Proof. Let us say that a simplicial abelian group $A_{\bullet }$ is free if it can be written as a (possibly infinite) direct sum of simplicial abelian groups of the form $\operatorname{\mathbf{Z}}[ \Delta ^ n ]$. Note that every simplicial abelian group $A_{\bullet }$ admits a surjection $P_{\bullet } \twoheadrightarrow A_{\bullet }$, where $P_{\bullet }$ is free (for example, we can take $P_{\bullet }$ to be the direct sum $\bigoplus _{\sigma } \operatorname{\mathbf{Z}}[ \Delta ^{ \mathrm{dim}(\sigma ) }]$ where $\sigma$ ranges over all the simplices of $A_{\bullet }$).
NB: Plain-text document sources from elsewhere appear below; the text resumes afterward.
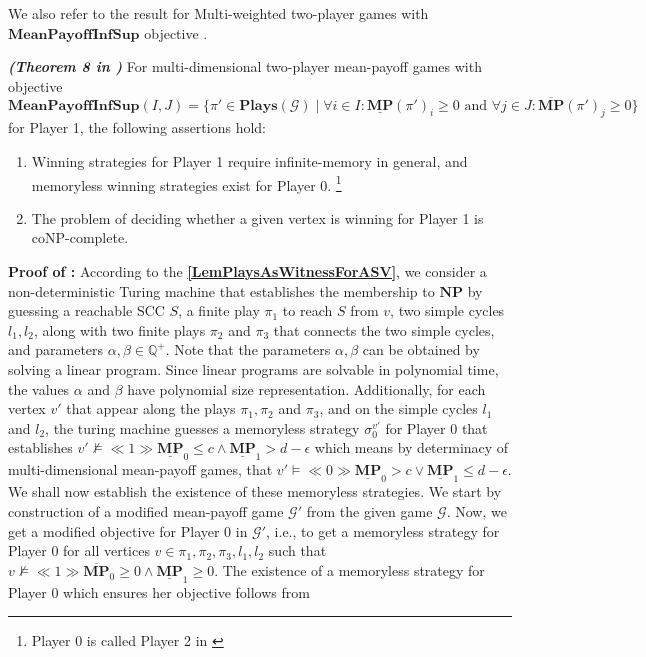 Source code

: \noindent We also refer to the result for Multi-weighted two-player games with $\mathbf{MeanPayoffInfSup}$ objective \cite{VCDHRR15}.

\begin{theorem}
    \label{ThmMemlessStrForP2}
    \textbf{\emph{(Theorem 8 in \cite{VCDHRR15})}} For multi-dimensional two-player mean-payoff games with objective \\
    $\mathbf{MeanPayoffInfSup}(I,J) = \{\pi' \in \mathbf{Plays}(\mathcal{G}) \mid \forall i \in I : \underline{\mathbf{MP}}(\pi')_i \geqslant 0 \text{ and } \forall j \in J : \overline{\mathbf{MP}}(\pi')_j \geqslant 0\}$ for Player 1, the following assertions hold:
    \begin{enumerate}
        \item Winning strategies for Player 1 require infinite-memory in general, and memoryless winning strategies exist for Player 0. \footnote{Player 0 is called Player 2 in \cite{FGR20}}
        \item The problem of deciding whether a given vertex is winning for Player 1 is coNP-complete.
    \end{enumerate}
\end{theorem}

\textbf{Proof of :} According to the \textbf{\cref{LemPlaysAsWitnessForASV}}, we consider a non-deterministic Turing machine that establishes the membership to $\mathbf{NP}$ by guessing a reachable SCC $S$, a finite play $\pi_1$ to reach $S$ from $v$, two simple cycles $l_1, l_2$, along with two finite plays $\pi_2$ and $\pi_3$ that connects the two simple cycles, and parameters $\alpha, \beta \in \mathbb{Q}^{+}$. Note that the parameters $\alpha , \beta$ can be obtained by solving a linear program. Since linear programs are solvable in polynomial time, the values $\alpha$ and $\beta$ have polynomial size representation. Additionally, for each vertex $v'$ that appear along the plays $\pi_1, \pi_2$ and $\pi_3$, and on the simple cycles $l_1$ and $l_2$, the turing machine guesses a memoryless strategy $\sigma_0^{v'}$ for Player 0 that establishes $v' \nvDash \ll 1 \gg \underline{\textbf{MP}}_0 \leqslant c \land \underline{\textbf{MP}}_1 > d - \epsilon$ which means by determinacy of multi-dimensional mean-payoff games, that $v' \models \ll 0 \gg \underline{\textbf{MP}}_0 > c \lor \underline{\textbf{MP}}_1 \leqslant d - \epsilon$. We shall now establish the existence of these memoryless strategies. 
We start by construction of a modified mean-payoff game $\mathcal{G'}$ from the given game $\mathcal{G}$. Now, we get a modified objective for Player 0 in $\mathcal{G'}$, i.e., to get a memoryless strategy for Player 0 for all vertices $v \in \pi_1, \pi_2, \pi_3, l_1, l_2$ such that $v \nvDash \ll 1 \gg \overline{\mathbf{MP}}_0 \geqslant 0 \land \underline{\mathbf{MP}}_1 \geqslant 0$. The existence of a memoryless strategy for Player 0 which ensures her objective follows from \textbf{}

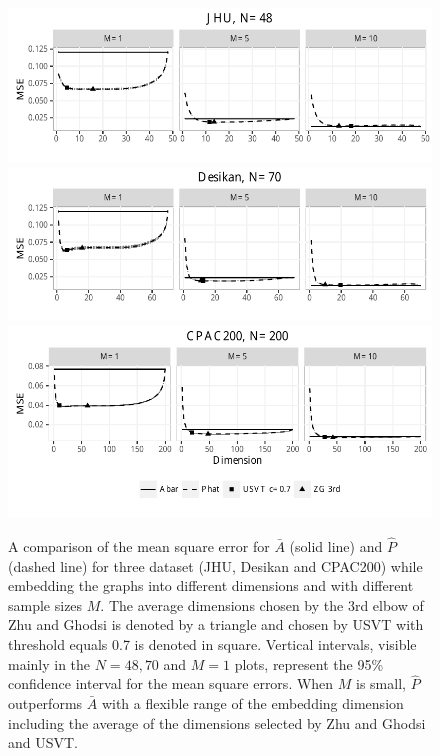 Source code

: \documentclass[10pt,letterpaper]{article}
\begin{document}
\begin{figure}[!htb]
\centering
\includegraphics[width=1\textwidth]{corr_data_MSE_jhu.pdf}\\
\includegraphics[width=1\textwidth]{corr_data_MSE_desikan.pdf}\\
\includegraphics[width=1\textwidth]{corr_data_MSE_CPAC200.pdf}
\caption{A comparison of the mean square error for $\bar{A}$ (solid line) and $\hat{P}$ (dashed line) for three dataset (JHU, Desikan and CPAC200) while embedding the graphs into different dimensions and with different sample sizes $M$. The average dimensions chosen by the 3rd elbow of Zhu and Ghodsi is denoted by a triangle
 and chosen by USVT with threshold equals 0.7 is denoted in square.
 Vertical intervals, visible mainly in the $N=48,70$ and $M=1$ plots, represent the 95\% confidence interval for the mean square errors.  When $M$ is small, $\hat{P}$ outperforms $\bar{A}$ with a flexible range of the embedding dimension including the average of the dimensions selected by Zhu and Ghodsi and USVT.}
\label{fig:realdata}
\end{figure}
\end{document}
Applying this observation twice, we observe that every simplicial abelian group $A_{\bullet }$ admits a resolution

$Q_{\bullet } \rightarrow P_{\bullet } \twoheadrightarrow A_{\bullet } \rightarrow 0,$

which determines a commutative diagram of exact sequences

$\xymatrix@R =50pt@C=25pt{0 \ar [r] & \operatorname{Hom}_{ \operatorname{ Ab }_{\Delta }}( A_{\bullet }, \mathrm{K}( M_{\ast }) ) \ar [r] \ar [d]^{\theta } & \operatorname{Hom}_{ \operatorname{ Ab }_{\Delta }}( P_{\bullet }, \mathrm{K}( M_{\ast }) ) \ar [d]^{\theta '} \ar [r] & \operatorname{Hom}_{ \operatorname{ Ab }_{\Delta }}( Q_{\bullet }, \mathrm{K}( M_{\ast }) ) \ar [d]^{\theta ''} \\ 0 \ar [r] & \operatorname{Hom}_{ \operatorname{Ch}(\operatorname{\mathbf{Z}})}( \mathrm{N}_{\ast }(A), M_{\ast } ) \ar [r] & \operatorname{Hom}_{ \operatorname{Ch}(\operatorname{\mathbf{Z}})}( \mathrm{N}_{\ast }(P), M_{\ast } ) \ar [r] & \operatorname{Hom}_{ \operatorname{Ch}(\operatorname{\mathbf{Z}})}( \mathrm{N}_{\ast }(Q), M_{\ast } ). }$

Consequently, to prove that $\theta$ is an isomorphism, it will suffice to show that $\theta '$ and $\theta ''$ are isomorphisms. In other words, we may assume without loss of generality that the simplicial abelian group $A_{\bullet }$ is free. Decomposing $A_{\bullet }$ as a direct sum, we can further reduce to the case $A_{\bullet } = \operatorname{\mathbf{Z}}[ \Delta ^ n ]$, in which case the result follows immediately from the definitions. $\square$